- [Problem details] The answer must be every line from the entries below that includes "medie".

- [Records for processing]
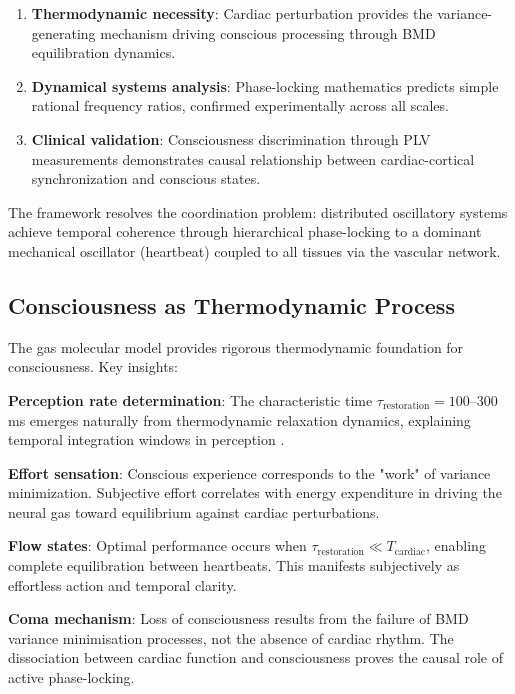 \documentclass[12pt]{article}
\theoremstyle{remark}
\begin{document}
\begin{enumerate}
\item \textbf{Thermodynamic necessity}: Cardiac perturbation provides the variance-generating mechanism driving conscious processing through BMD equilibration dynamics.

\item \textbf{Dynamical systems analysis}: Phase-locking mathematics predicts simple rational frequency ratios, confirmed experimentally across all scales.

\item \textbf{Clinical validation}: Consciousness discrimination through PLV measurements demonstrates causal relationship between cardiac-cortical synchronization and conscious states.
\end{enumerate}

The framework resolves the coordination problem: distributed oscillatory systems achieve temporal coherence through hierarchical phase-locking to a dominant mechanical oscillator (heartbeat) coupled to all tissues via the vascular network.

\subsection{Consciousness as Thermodynamic Process}

The gas molecular model provides rigorous thermodynamic foundation for consciousness. Key insights:

\textbf{Perception rate determination}: The characteristic time $\tau_{\text{restoration}} = 100$--$300$ ms emerges naturally from thermodynamic relaxation dynamics, explaining temporal integration windows in perception \citep{vanzijl2004temporal}.

\textbf{Effort sensation}: Conscious experience corresponds to the "work" of variance minimization. Subjective effort correlates with energy expenditure in driving the neural gas toward equilibrium against cardiac perturbations.

\textbf{Flow states}: Optimal performance occurs when $\tau_{\text{restoration}} \ll T_{\text{cardiac}}$, enabling complete equilibration between heartbeats. This manifests subjectively as effortless action and temporal clarity.

\textbf{Coma mechanism}: Loss of consciousness results from the failure of BMD variance minimisation processes, not the absence of cardiac rhythm. The dissociation between cardiac function and consciousness proves the causal role of active phase-locking.
\end{document}
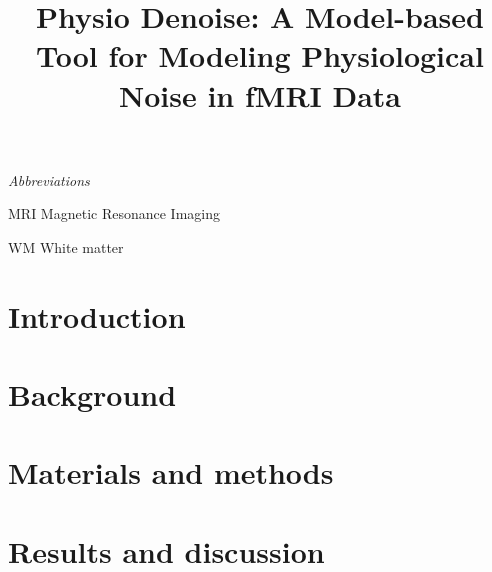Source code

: \documentclass[conference]{IEEEtran}
\newcommand{\abbrlabel}[1]{\makebox[2cm][l]{\textbf{#1}\ \dotfill}}
\newenvironment{abbreviations}{\begin{list}{}{\renewcommand{\makelabel}{\abbrlabel}}}{\end{list}}
\begin{document}
\title{Physio Denoise: A Model-based Tool for Modeling Physiological Noise in fMRI Data\\}

\author{}

\maketitle

%


\textit{Abbreviations}
\begin{abbreviations}
\item[MRI] Magnetic Resonance Imaging
\item[WM] White matter
\end{abbreviations}

\section{Introduction}\label{sec:Introduction}


\section{Background}\label{sec:Background}


\section{Materials and methods}\label{sec:Methods}


\section{Results and discussion}\label{sec:Results_And_Discussion}



%
\end{document}
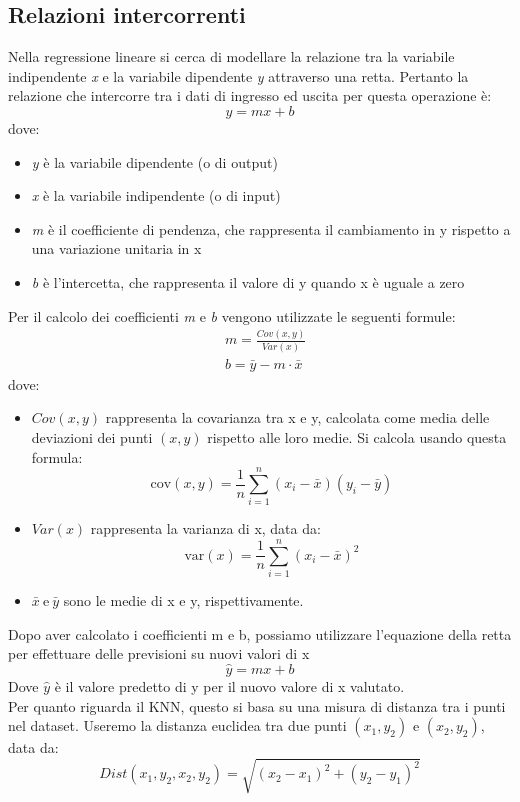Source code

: \documentclass[11pt]{article}
\theoremstyle{definition}
\begin{document}
\subsection{Relazioni intercorrenti}
Nella regressione lineare si cerca di modellare la relazione tra la variabile indipendente \textit{x} e la variabile dipendente \textit{y} attraverso una retta. Pertanto la relazione che intercorre tra i dati di ingresso ed uscita per questa operazione è:
$$
y=mx+b
$$
dove:
\begin{itemize}
\item \textit{y} è la variabile dipendente (o di output)
\item \textit{x} è la variabile indipendente (o di input)
\item \textit{m} è il coefficiente di pendenza, che rappresenta il cambiamento in y rispetto a una variazione unitaria in x
\item \textit{b} è l'intercetta, che rappresenta il valore di y quando x è uguale a zero
\end{itemize}
Per il calcolo dei coefficienti \textit{m} e \textit{b} vengono utilizzate le seguenti formule:
\begin{align*}
&m = \frac{Cov(x,y)}{Var(x)}\\
&b=\bar{y}-m\cdot \bar{x}
\end{align*}
dove:
\begin{itemize}
\item $Cov(x,y)$ rappresenta la covarianza tra x e y, calcolata come media delle deviazioni dei punti $(x,y)$ rispetto alle loro medie. Si calcola usando questa formula:
$$
\text{cov}(x, y) = \frac{1}{n} \sum_{i=1}^{n} (x_i - \bar{x})(y_i - \bar{y})
$$
\item $Var(x)$ rappresenta la varianza di x, data da:
$$
\text{var}(x) = \frac{1}{n} \sum_{i=1}^{n} (x_i - \bar{x})^2
$$
\item $\bar{x} \ \text{e} \ \bar{y}$ sono le medie di x e y, rispettivamente.
\end{itemize}
Dopo aver calcolato i coefficienti m e b, possiamo utilizzare l'equazione della retta per effettuare delle previsioni su nuovi valori di x
$$
\hat{y} = mx+b
$$
Dove $\hat{y}$ è il valore predetto di y per il nuovo valore di x valutato.  \\
\newline
Per quanto riguarda il KNN, questo si basa su una misura di distanza tra i punti nel dataset. Useremo la distanza euclidea tra due punti $(x_1,y_2)$ e $(x_2,y_2)$, data da:
$$
Dist(x_1,y_2,x_2,y_2)=\sqrt{(x_2-x_1)^2 + (y_2-y_1)^2}
$$ 
\end{document}
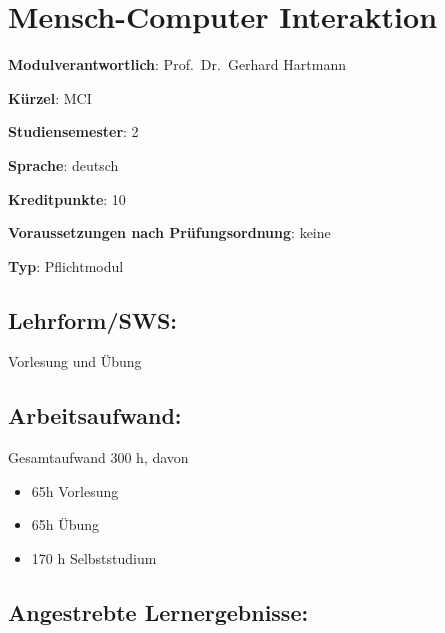 \chapter{Mensch-Computer Interaktion}\label{mensch-computer-interaktion}

\begin{modulHead}
\textbf{Modulverantwortlich}: Prof.~Dr.~Gerhard
Hartmann
\end{modulHead}
\begin{modulHead}
\textbf{Kürzel}:
MCI
\end{modulHead}
\begin{modulHead}
\textbf{Studiensemester}:
2
\end{modulHead}
\begin{modulHead}
\textbf{Sprache}:
deutsch
\end{modulHead}
\begin{modulHead}
\textbf{Kreditpunkte}:
10
\end{modulHead}
\begin{modulHead}
\textbf{Voraussetzungen nach
Prüfungsordnung}: keine
\end{modulHead}
\begin{modulHead}
\textbf{Typ}:
Pflichtmodul
\end{modulHead}


\section*{Lehrform/SWS:}\label{lehrformsws-15}

Vorlesung und Übung

\section*{Arbeitsaufwand:}\label{arbeitsaufwand-14}

Gesamtaufwand 300 h, davon

\begin{itemize}
\tightlist
\item
  65h Vorlesung
\item
  65h Übung
\item
  170 h Selbststudium
\end{itemize}

\section*{Angestrebte
Lernergebnisse:}\label{angestrebte-lernergebnisse-15}

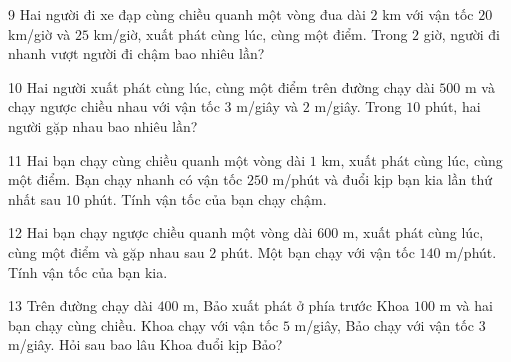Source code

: \gap
\begin{probbox}{9}{\relax}
Hai người đi xe đạp cùng chiều quanh một vòng đua dài $2$ km với vận tốc $20$ km/giờ và $25$ km/giờ, xuất phát cùng lúc, cùng một điểm. Trong $2$ giờ, người đi nhanh vượt người đi chậm bao nhiêu lần?
\end{probbox}
\gap
\begin{probbox}{10}{\relax}
Hai người xuất phát cùng lúc, cùng một điểm trên đường chạy dài $500$ m và chạy ngược chiều nhau với vận tốc $3$ m/giây và $2$ m/giây. Trong $10$ phút, hai người gặp nhau bao nhiêu lần?
\end{probbox}
\gap
\begin{probbox}{11}{\relax}
Hai bạn chạy cùng chiều quanh một vòng dài $1$ km, xuất phát cùng lúc, cùng một điểm. Bạn chạy nhanh có vận tốc $250$ m/phút và đuổi kịp bạn kia lần thứ nhất sau $10$ phút. Tính vận tốc của bạn chạy chậm.
\end{probbox}
\gap
\begin{probbox}{12}{\relax}
Hai bạn chạy ngược chiều quanh một vòng dài $600$ m, xuất phát cùng lúc, cùng một điểm và gặp nhau sau $2$ phút. Một bạn chạy với vận tốc $140$ m/phút. Tính vận tốc của bạn kia.
\end{probbox}
\gap
\begin{probbox}{13}{\relax}
Trên đường chạy dài $400$ m, Bảo xuất phát ở phía trước Khoa $100$ m và hai bạn chạy cùng chiều. Khoa chạy với vận tốc $5$ m/giây, Bảo chạy với vận tốc $3$ m/giây. Hỏi sau bao lâu Khoa đuổi kịp Bảo?
\end{probbox}
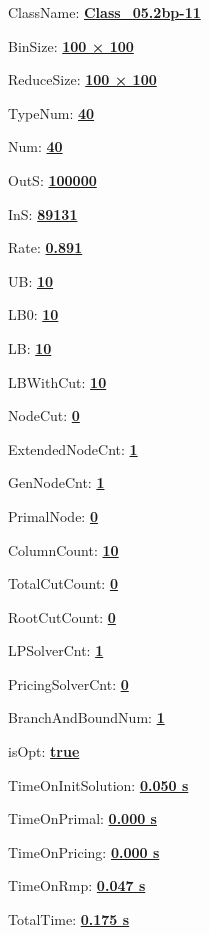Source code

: \documentclass[11pt]{article}
\begin{document}
\pagestyle{empty}


ClassName: \underline{\textbf{Class_05.2bp-11}}
\par
BinSize: \underline{\textbf{100 × 100}}
\par
ReduceSize: \underline{\textbf{100 × 100}}
\par
TypeNum: \underline{\textbf{40}}
\par
Num: \underline{\textbf{40}}
\par
OutS: \underline{\textbf{100000}}
\par
InS: \underline{\textbf{89131}}
\par
Rate: \underline{\textbf{0.891}}
\par
UB: \underline{\textbf{10}}
\par
LB0: \underline{\textbf{10}}
\par
LB: \underline{\textbf{10}}
\par
LBWithCut: \underline{\textbf{10}}
\par
NodeCut: \underline{\textbf{0}}
\par
ExtendedNodeCnt: \underline{\textbf{1}}
\par
GenNodeCnt: \underline{\textbf{1}}
\par
PrimalNode: \underline{\textbf{0}}
\par
ColumnCount: \underline{\textbf{10}}
\par
TotalCutCount: \underline{\textbf{0}}
\par
RootCutCount: \underline{\textbf{0}}
\par
LPSolverCnt: \underline{\textbf{1}}
\par
PricingSolverCnt: \underline{\textbf{0}}
\par
BranchAndBoundNum: \underline{\textbf{1}}
\par
isOpt: \underline{\textbf{true}}
\par
TimeOnInitSolution: \underline{\textbf{0.050 s}}
\par
TimeOnPrimal: \underline{\textbf{0.000 s}}
\par
TimeOnPricing: \underline{\textbf{0.000 s}}
\par
TimeOnRmp: \underline{\textbf{0.047 s}}
\par
TotalTime: \underline{\textbf{0.175 s}}
\par
\newpage


\end{document}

- [Response to the exercise]
\item $Cov(x,y)$ rappresenta la covarianza tra x e y, calcolata come media delle deviazioni dei punti $(x,y)$ rispetto alle loro medie. Si calcola usando questa formula:
\item $\bar{x} \ \text{e} \ \bar{y}$ sono le medie di x e y, rispettivamente.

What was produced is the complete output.